Invisible Influence (2016) is all about the effect other people have on the clothes you wear, the music you like and the decisions you make. These blinks explain how your actions, thoughts and preferences are shaped by others, and how by understanding this process, you can have greater control over these influences.

Key idea 1 of 7

Every decision you make is affected by others, and identifying this influence can help you overcome it.

Have you ever thought of the reasons behind the clothes you wear or the car you drive?

Most people would chalk these things up to objective features like price, mileage or design, but this doesn’t tell the whole story. In reality, we’re quite easily influenced by social pressure. While many of us are reluctant to admit that others have power over us, they most certainly do; they affect our actions, preferences and even our self-perceptions.

Consider the neighborhood you grew up in: it has a profound impact on you because of things like the quality of nearby schools and the peers that surround you. If every kid in your neighborhood teased bookworms, think about how that could cause you to develop negative feelings toward reading.

But what is it about humans that allows us to be so easily influenced by others?

One reason is that we’re vulnerable to all manner of subtle factors. Take one study by psychologist Richard Moreland of the University of Pittsburgh: he instructed four women who were considered equally attractive to attend a large college class and act like normal students. The four women were to attend zero, five, 10 and 15 sessions of the class, respectively.

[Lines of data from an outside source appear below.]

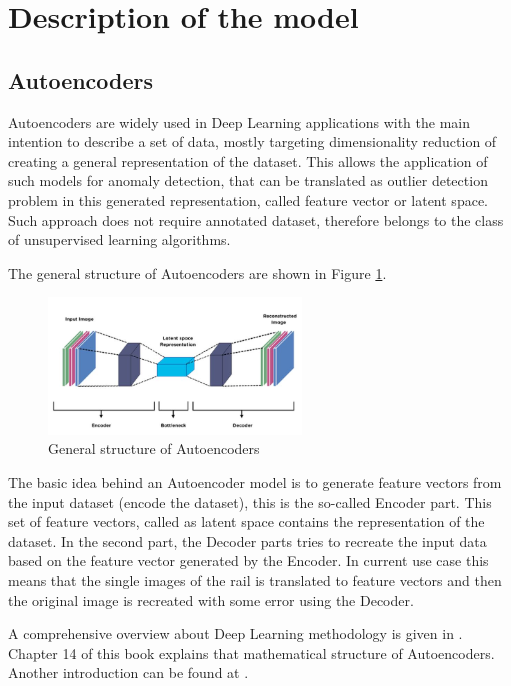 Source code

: \section{Description of the model} \label{model}
\subsection{Autoencoders}
Autoencoders are widely used in Deep Learning applications with the main intention
to describe a set of data, mostly targeting dimensionality reduction of creating
a general representation of the dataset.
This allows the application of such models for anomaly detection, that can be translated
as outlier detection problem in this generated representation,
called feature vector or latent space.
Such approach does not require annotated dataset, therefore belongs to the class of
unsupervised learning algorithms.

The general structure of Autoencoders are shown in Figure \ref{fig:autoencoder}.

\begin{figure}[!ht]
    \centering
    \includegraphics[width=0.6\textwidth,trim={0 0 0 1cm},clip]{./tex_images/autoencoder.jpeg}
    \caption{General structure of Autoencoders \cite{khosla_auto_2021}}
    \label{fig:autoencoder}
\end{figure}

The basic idea behind an Autoencoder model is to generate feature vectors from the input
dataset (encode the dataset), this is the so-called Encoder part.
This set of feature vectors, called as latent space contains the representation of the dataset.
In the second part, the Decoder parts tries to recreate the input data based on the feature vector
generated by the Encoder.
In current use case this means that the single images of the rail is translated to feature vectors
and then the original image is recreated with some error using the Decoder.

A comprehensive overview about Deep Learning methodology is given in \cite{Goodfellow-et-al-2016}.
Chapter 14 of this book explains that mathematical structure of Autoencoders.
Another introduction can be found at \cite{_autoencoder_2023}.

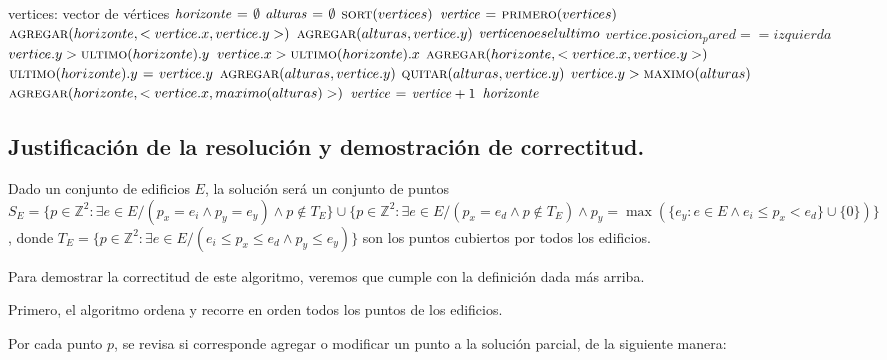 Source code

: \begin{codebox}
\li \Comment vertices: vector de vértices
\li $\id{horizonte} \gets \emptyset$
\li $\id{alturas} \gets \emptyset$
\li $\textnormal{\scshape sort}(vertices)$
\li $\id{vertice} \gets \proc{primero}(vertices)$
\li $\textnormal{\scshape agregar}(horizonte, <vertice.x, vertice.y>)$
\li $\textnormal{\scshape agregar}(alturas, vertice.y)$
\li \While $\id{vertice} no es el ultimo$
      \Do
\li     \If $vertice.posicion_pared == izquierda$
          \Then
\li         \If $vertice.y > \textnormal{\scshape ultimo}(horizonte).y$
              \Then
\li             \If $vertice.x > \textnormal{\scshape ultimo}(horizonte).x$
                  \Then
\li                 $\textnormal{\scshape agregar}(horizonte, <vertice.x, vertice.y>)$
\li               \Else
\li                 $\textnormal{\scshape ultimo}(horizonte).y \mathrel{\hspace{1pt}=\hspace{1pt}} vertice.y$
                 \End
              \End
\li         $\textnormal{\scshape agregar}(alturas, vertice.y)$
\li       \Else
\li         $\textnormal{\scshape quitar}(alturas, vertice.y)$
\li         \If $vertice.y > \textnormal{\scshape maximo}(alturas)$
              \Then
\li             $\textnormal{\scshape agregar}(horizonte, <vertice.x, maximo(alturas)>)$
              \End
          \End
\li     $\id{vertice} \gets \id{vertice} + 1$
      \End
\li \Return $\id{horizonte}$
\end{codebox}



\subsection{Justificación de la resolución y demostración de correctitud.}

\vspace*{0.3cm}


Dado un conjunto de edificios $E$, la solución será un conjunto de puntos
$S_E = \{p \in \mathbb{Z}^2 : \exists e \in E / (p_x = e_i \land p_y = e_y) \land
p \notin T_E\} \cup \{p \in \mathbb{Z}^2 : \exists e \in E / (p_x = e_d \land p
\notin T_E) \land p_y = \max({\{e_y : e \in E \land e_i \leq p_x < e_d\} \cup \{0\}})\}$,
donde $T_E = \{p \in \mathbb{Z}^2 : \exists e \in E / (e_i \leq p_x \leq e_d \land p_y \leq e_y)\}$
son los puntos cubiertos por todos los edificios.

Para demostrar la correctitud de este algoritmo, veremos que cumple con la
definición dada más arriba.

Primero, el algoritmo ordena y recorre en orden todos los puntos de los edificios.

Por cada punto $p$, se revisa si corresponde agregar o modificar un punto a la
solución parcial, de la siguiente manera:


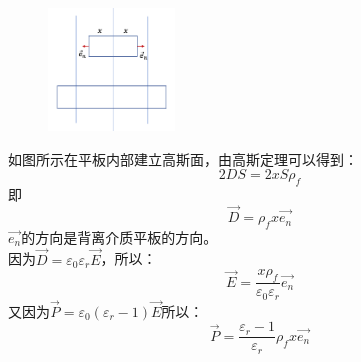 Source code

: \documentclass[cn,hazy,blue,14pt,normal]{elegantnote}
\numberwithin{equation}{section}
\begin{document}
\begin{figure}
	\includegraphics[width=0.3\textwidth]{image/电介质高斯定理例题.png}
\end{figure}
如图所示在平板内部建立高斯面，由高斯定理可以得到：
$$
2 D S = 2 x S \rho_f
$$
即
$$
\vec{D} = \rho_f x \vec{e_n}
$$
$\vec{e_n}$的方向是背离介质平板的方向。\\
因为$\vec{D} = \varepsilon_0 \varepsilon_r \vec{E}$，所以：
$$
\vec{E} = \frac{x \rho_f}{\varepsilon_0 \varepsilon_r}\vec{e_n}
$$
又因为$\vec{P} = \varepsilon_0(\varepsilon_r - 1) \vec{E}$所以：
$$\vec{P} = \frac{\varepsilon_r - 1}{\varepsilon_r} \rho_f x \vec{e_n}$$
\end{document}
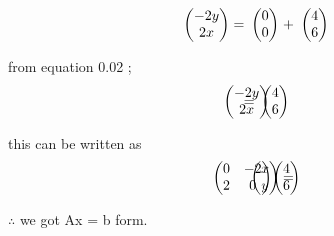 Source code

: \documentclass[journal,12pt,twocolumn]{IEEEtran}
\theoremstyle{remark}
\newcommand{\myvec}[1]{\ensuremath{\begin{pmatrix}#1\end{pmatrix}}}
\numberwithin{equation}{subsection}
\begin{document}
       \begin{align}
&\ \myvec{-2y\\2x }& \hspace{-0.25cm} =
&\ \myvec{0\\0} & \hspace{-0.25cm}+ 
&\ \myvec{4\\6} &
\end{align} 

      \vspace{1cm}
       from equation 0.02 ;
     \begin{align}
&\ \myvec{-2y\\2x }& \hspace{-1cm} =
&\ \myvec{4\\6} & 
\end{align} 

\vspace{1cm}
      this can be written as 
   \begin{align}
&\ \myvec{0 & -2\\2 & 0}& \hspace{-1cm}
\ \myvec{x\\y}&  = \hspace{-1cm}
&\ \myvec{4\\6} & 
\end{align} 

       \vspace{1cm}
     $\therefore$ we got Ax = b form.  
\end{document}
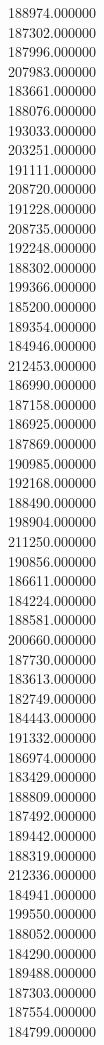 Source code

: 188974.000000\\
187302.000000\\
187996.000000\\
207983.000000\\
183661.000000\\
188076.000000\\
193033.000000\\
203251.000000\\
191111.000000\\
208720.000000\\
191228.000000\\
208735.000000\\
192248.000000\\
188302.000000\\
199366.000000\\
185200.000000\\
189354.000000\\
184946.000000\\
212453.000000\\
186990.000000\\
187158.000000\\
186925.000000\\
187869.000000\\
190985.000000\\
192168.000000\\
188490.000000\\
198904.000000\\
211250.000000\\
190856.000000\\
186611.000000\\
184224.000000\\
188581.000000\\
200660.000000\\
187730.000000\\
183613.000000\\
182749.000000\\
184443.000000\\
191332.000000\\
186974.000000\\
183429.000000\\
188809.000000\\
187492.000000\\
189442.000000\\
188319.000000\\
212336.000000\\
184941.000000\\
199550.000000\\
188052.000000\\
184290.000000\\
189488.000000\\
187303.000000\\
187554.000000\\
184799.000000\\

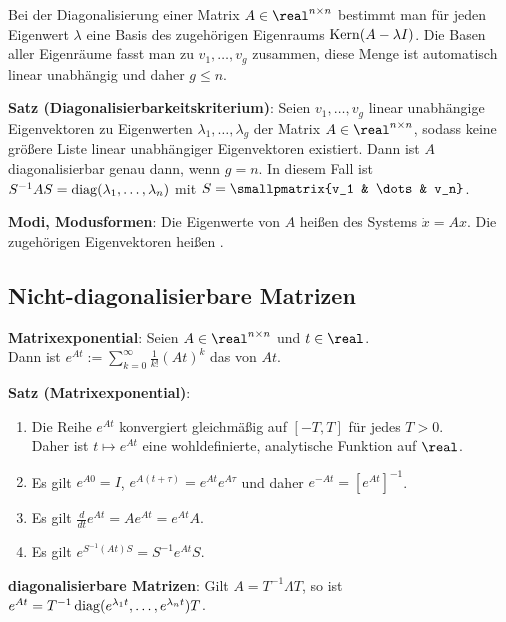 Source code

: \linie

Bei der Diagonalisierung einer Matrix $A \in \real^{n \times n}$ bestimmt man für jeden
Eigenwert $\lambda$ eine Basis des zugehörigen Eigenraums $\operatorname{Kern}(A - \lambda I)$.
Die Basen aller Eigenräume fasst man zu $v_1, \dotsc, v_g$ zusammen,
diese Menge ist automatisch linear unabhängig und daher $g \le n$.

\textbf{Satz (Diagonalisierbarkeitskriterium)}:
Seien $v_1, \dotsc, v_g$ linear unabhängige Eigenvektoren zu Eigenwerten
$\lambda_1, \dotsc, \lambda_g$ der Matrix $A \in \real^{n \times n}$,
sodass keine größere Liste linear unabhängiger Eigenvektoren existiert.
Dann ist $A$ diagonalisierbar genau dann, wenn $g = n$.
In diesem Fall ist $S^{-1} A S = \operatorname{diag}(\lambda_1, \dotsc, \lambda_n)$ mit
$S = \smallpmatrix{v_1 & \dots & v_n}$.

\textbf{Modi, Modusformen}:
Die Eigenwerte von $A$ heißen  des Systems $\dot{x} = Ax$.
Die zugehörigen Eigenvektoren heißen .

\subsection{%
    Nicht-diagonalisierbare Matrizen%
}

\textbf{Matrixexponential}:
Seien $A \in \real^{n \times n}$ und $t \in \real$.\\
Dann ist $e^{At} := \sum_{k=0}^\infty \frac{1}{k!} (At)^k$ das 
von $At$.

\textbf{Satz (Matrixexponential)}:
\begin{enumerate}
    \item
    Die Reihe $e^{At}$ konvergiert gleichmäßig auf $[-T, T]$ für jedes $T > 0$.\\
    Daher ist $t \mapsto e^{At}$ eine wohldefinierte, analytische Funktion auf $\real$.

    \item
    Es gilt $e^{A0} = I$, $e^{A(t + \tau)} = e^{At} e^{A\tau}$ und daher $e^{-At} = [e^{At}]^{-1}$.

    \item
    Es gilt $\frac{d}{dt} e^{At} = A e^{At} = e^{At} A$.

    \item
    Es gilt $e^{S^{-1} (At) S} = S^{-1} e^{At} S$.
\end{enumerate}

\textbf{diagonalisierbare Matrizen}:
Gilt $A = T^{-1} \Lambda T$, so ist
$e^{At} = T^{-1} \operatorname{diag}(e^{\lambda_1 t}, \dotsc, e^{\lambda_n t}) T$.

At the end of the semester, Moreland gave the students photographs of all four women and asked the students to rate the women based on their looks. The majority of the class preferred the woman who’d attended 15 sessions, but weren’t aware of ever having seen her!

Simply put, the study suggests that we prefer familiar people, and social influence is a powerful force in this regard. However, if you are aware of it, it will have less of an effect on you.

A child may not help but be influenced by the bookworm-hating kids in your neighborhood – that is, until she realizes how they’re influencing her. After that, the other kids won’t be able to discourage her so easily.

When faced with such an issue, she might ask herself whether people who read a lot are, in fact, losers. She might then consider all the prolific, illustrious scientists and writers who immersed themselves in books, and be encouraged by them instead.